_STORED DATA_

────

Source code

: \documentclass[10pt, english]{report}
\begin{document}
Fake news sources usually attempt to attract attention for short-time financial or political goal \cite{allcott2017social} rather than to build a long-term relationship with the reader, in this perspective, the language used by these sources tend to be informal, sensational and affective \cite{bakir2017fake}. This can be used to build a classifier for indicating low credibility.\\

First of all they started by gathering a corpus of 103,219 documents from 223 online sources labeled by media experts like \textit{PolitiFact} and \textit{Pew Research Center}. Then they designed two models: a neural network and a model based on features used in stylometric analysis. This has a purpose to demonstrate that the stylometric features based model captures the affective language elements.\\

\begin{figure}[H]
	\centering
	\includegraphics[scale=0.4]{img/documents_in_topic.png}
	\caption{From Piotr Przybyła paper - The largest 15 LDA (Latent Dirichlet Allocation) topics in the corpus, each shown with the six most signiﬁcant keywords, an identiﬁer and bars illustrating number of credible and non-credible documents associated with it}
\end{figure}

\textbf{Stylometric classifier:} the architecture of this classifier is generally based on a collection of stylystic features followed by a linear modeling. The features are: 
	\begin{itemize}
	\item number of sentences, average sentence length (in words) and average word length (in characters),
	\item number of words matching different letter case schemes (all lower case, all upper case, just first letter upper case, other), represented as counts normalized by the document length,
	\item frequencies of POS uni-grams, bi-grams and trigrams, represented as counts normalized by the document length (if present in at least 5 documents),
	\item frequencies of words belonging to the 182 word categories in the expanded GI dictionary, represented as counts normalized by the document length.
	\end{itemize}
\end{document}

────

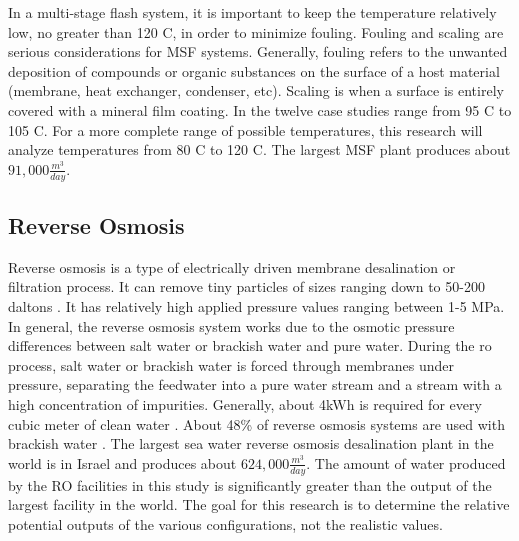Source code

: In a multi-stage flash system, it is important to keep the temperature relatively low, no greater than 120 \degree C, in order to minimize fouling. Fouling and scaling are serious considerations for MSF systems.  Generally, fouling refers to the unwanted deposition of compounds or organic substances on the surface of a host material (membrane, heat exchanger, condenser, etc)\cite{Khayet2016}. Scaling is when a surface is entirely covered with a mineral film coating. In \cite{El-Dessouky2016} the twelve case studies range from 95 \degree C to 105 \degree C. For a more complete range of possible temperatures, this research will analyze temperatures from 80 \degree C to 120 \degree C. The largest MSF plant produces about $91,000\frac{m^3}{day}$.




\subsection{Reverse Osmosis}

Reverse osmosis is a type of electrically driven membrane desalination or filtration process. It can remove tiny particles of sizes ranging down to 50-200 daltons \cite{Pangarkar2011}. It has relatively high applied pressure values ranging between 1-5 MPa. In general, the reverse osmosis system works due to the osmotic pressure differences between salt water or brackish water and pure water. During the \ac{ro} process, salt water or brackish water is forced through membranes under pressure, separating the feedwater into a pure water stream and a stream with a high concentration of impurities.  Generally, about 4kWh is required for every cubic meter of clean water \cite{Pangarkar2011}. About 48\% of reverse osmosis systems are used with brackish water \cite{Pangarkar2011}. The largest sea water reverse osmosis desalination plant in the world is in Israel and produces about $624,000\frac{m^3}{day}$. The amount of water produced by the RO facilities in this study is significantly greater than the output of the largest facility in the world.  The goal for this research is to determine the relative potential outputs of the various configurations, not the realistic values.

────

_ASSIGNED TASK_
Give the number of lines in the records where the word "frequencies" occurs, and add nothing.

_COMPLETED EXERCISE_
2